Authors: Cherry Cheva
“Awesome,” I said, stopping him before he started getting too worried. “It’ll be fine. It’s just that, I mean, Nat’s way too busy with Science Olympiad and all that stuff to be able to do it anyway. Can you guys think of anyone else?” I picked the pencil up again, grabbed a legal pad, and we started making a list. The people we could trust, and who had the ability, and who would likely be willing, comprised a small overlap indeed—if I’d drawn a Venn diagram, the middle part would have barely been a pinpoint.
But two days later, there were seven of us smart kids doing more than thirty rich kids’ homework assignments.
The day after that, I fell asleep in all six of my classes.
The day after
that
, I did a quick calculation and realized that I could make enough money to pay the fine off by commissions alone. Barely, but I could do it.

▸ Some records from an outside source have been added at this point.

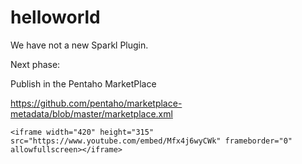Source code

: helloworld
===

We have not a new Sparkl Plugin.

Next phase:

Publish in the Pentaho MarketPlace

https://github.com/pentaho/marketplace-metadata/blob/master/marketplace.xml

```
<iframe width="420" height="315" src="https://www.youtube.com/embed/Mfx4j6wyCWk" frameborder="0" allowfullscreen></iframe>

```
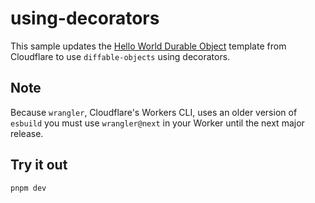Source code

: # using-decorators

This sample updates the [Hello World Durable Object](https://github.com/cloudflare/workers-sdk/tree/main/packages/create-cloudflare/templates/hello-world-durable-object/ts) template from Cloudflare to use `diffable-objects` using decorators.

## Note

Because `wrangler`, Cloudflare's Workers CLI, uses an older version of `esbuild` you must use `wrangler@next` in your Worker until the next major release.

## Try it out

```
pnpm dev
```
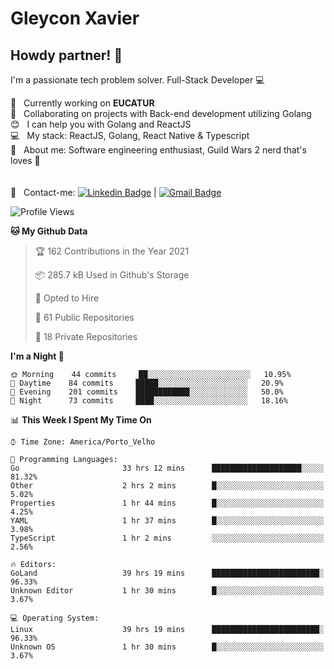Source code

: # Gleycon Xavier

## Howdy partner! 👋

I'm a passionate tech problem solver.
Full-Stack Developer :computer:

 :rocket:  &nbsp; Currently working on **EUCATUR**
 <br/> :purple_heart: &nbsp; Collaborating on projects with Back-end development utilizing Golang
 <br/> :blush: &nbsp; I can help you with Golang and ReactJS
 <br/> :computer: &nbsp; My stack: ReactJS, Golang, React Native & Typescript
 <br/> 💬  &nbsp; About me: Software engineering enthusiast, Guild Wars 2 nerd that's loves :apple:
 <br/>
 <br/>
 <br/> :email: &nbsp; Contact-me: [![Linkedin Badge](https://img.shields.io/badge/-GleyconXavier-blue?style=flat-square&logo=Linkedin&logoColor=white&link=https://www.linkedin.com/in/gleyconxavier/)](https://www.linkedin.com/in/gleyconxavier/) 
| 
[![Gmail Badge](https://img.shields.io/badge/-gleyconxcarlos@gmail.com-c14438?style=flat-square&logo=Gmail&logoColor=white&link=mailto:gleyconxcarlos@gmail.com)](mailto:gleyconxcarlos@gmail.com)

<!--START_SECTION:waka-->
![Profile Views](http://img.shields.io/badge/Profile%20Views-0-blue)

**🐱 My Github Data** 

> 🏆 162 Contributions in the Year 2021
 > 
> 📦 285.7 kB Used in Github's Storage 
 > 
> 💼 Opted to Hire
 > 
> 📜 61 Public Repositories 
 > 
> 🔑 18 Private Repositories  
 > 
**I'm a Night 🦉** 

```text
🌞 Morning    44 commits     ██░░░░░░░░░░░░░░░░░░░░░░░   10.95% 
🌆 Daytime    84 commits     █████░░░░░░░░░░░░░░░░░░░░   20.9% 
🌃 Evening    201 commits    ████████████░░░░░░░░░░░░░   50.0% 
🌙 Night      73 commits     ████░░░░░░░░░░░░░░░░░░░░░   18.16%

```


📊 **This Week I Spent My Time On** 

```text
⌚︎ Time Zone: America/Porto_Velho

💬 Programming Languages: 
Go                       33 hrs 12 mins      ████████████████████░░░░░   81.32% 
Other                    2 hrs 2 mins        █░░░░░░░░░░░░░░░░░░░░░░░░   5.02% 
Properties               1 hr 44 mins        █░░░░░░░░░░░░░░░░░░░░░░░░   4.25% 
YAML                     1 hr 37 mins        █░░░░░░░░░░░░░░░░░░░░░░░░   3.98% 
TypeScript               1 hr 2 mins         ░░░░░░░░░░░░░░░░░░░░░░░░░   2.56%

🔥 Editors: 
GoLand                   39 hrs 19 mins      ████████████████████████░   96.33% 
Unknown Editor           1 hr 30 mins        █░░░░░░░░░░░░░░░░░░░░░░░░   3.67%

💻 Operating System: 
Linux                    39 hrs 19 mins      ████████████████████████░   96.33% 
Unknown OS               1 hr 30 mins        █░░░░░░░░░░░░░░░░░░░░░░░░   3.67%

```


<!--END_SECTION:waka-->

And the day after that, I told Camden I wanted to retire.
“That. Is. Awesome,” he said. We were in his car, he was speeding as usual, and he kept one hand on the steering wheel while holding up the other for a high five. “You’re gonna rock it like me? Pimp-daddy style?”
“Indeed,” I said, tapping my palm to his. “If that’s how you insist on putting it.” Seriously though, retirement sounded good. Wait, no. It sounded
great
.
“Sweet. Then we have time to hang now,” he said.
“What?” I glanced at him sideways, somewhat taken aback.
“You’ve been all zonked because you’ve been working too hard, but now you won’t be anymore,” Camden said, as if the idea of spending time together outside our little business was the most natural thing in the world. “Come out with me and the girls. They’ve been hounding me about getting you new clothes.” He glanced at my outfit—jeans and one of my brother’s Michigan hoodies—with a small smile.
“What, they’re still on that?” I asked. “Seriously? Why?”
“Even they get bored of shopping just for themselves sometimes,” he answered matter-of-factly.
“I don’t want any new clothes,” I said defensively, putting my hands in my hoodie’s front pocket.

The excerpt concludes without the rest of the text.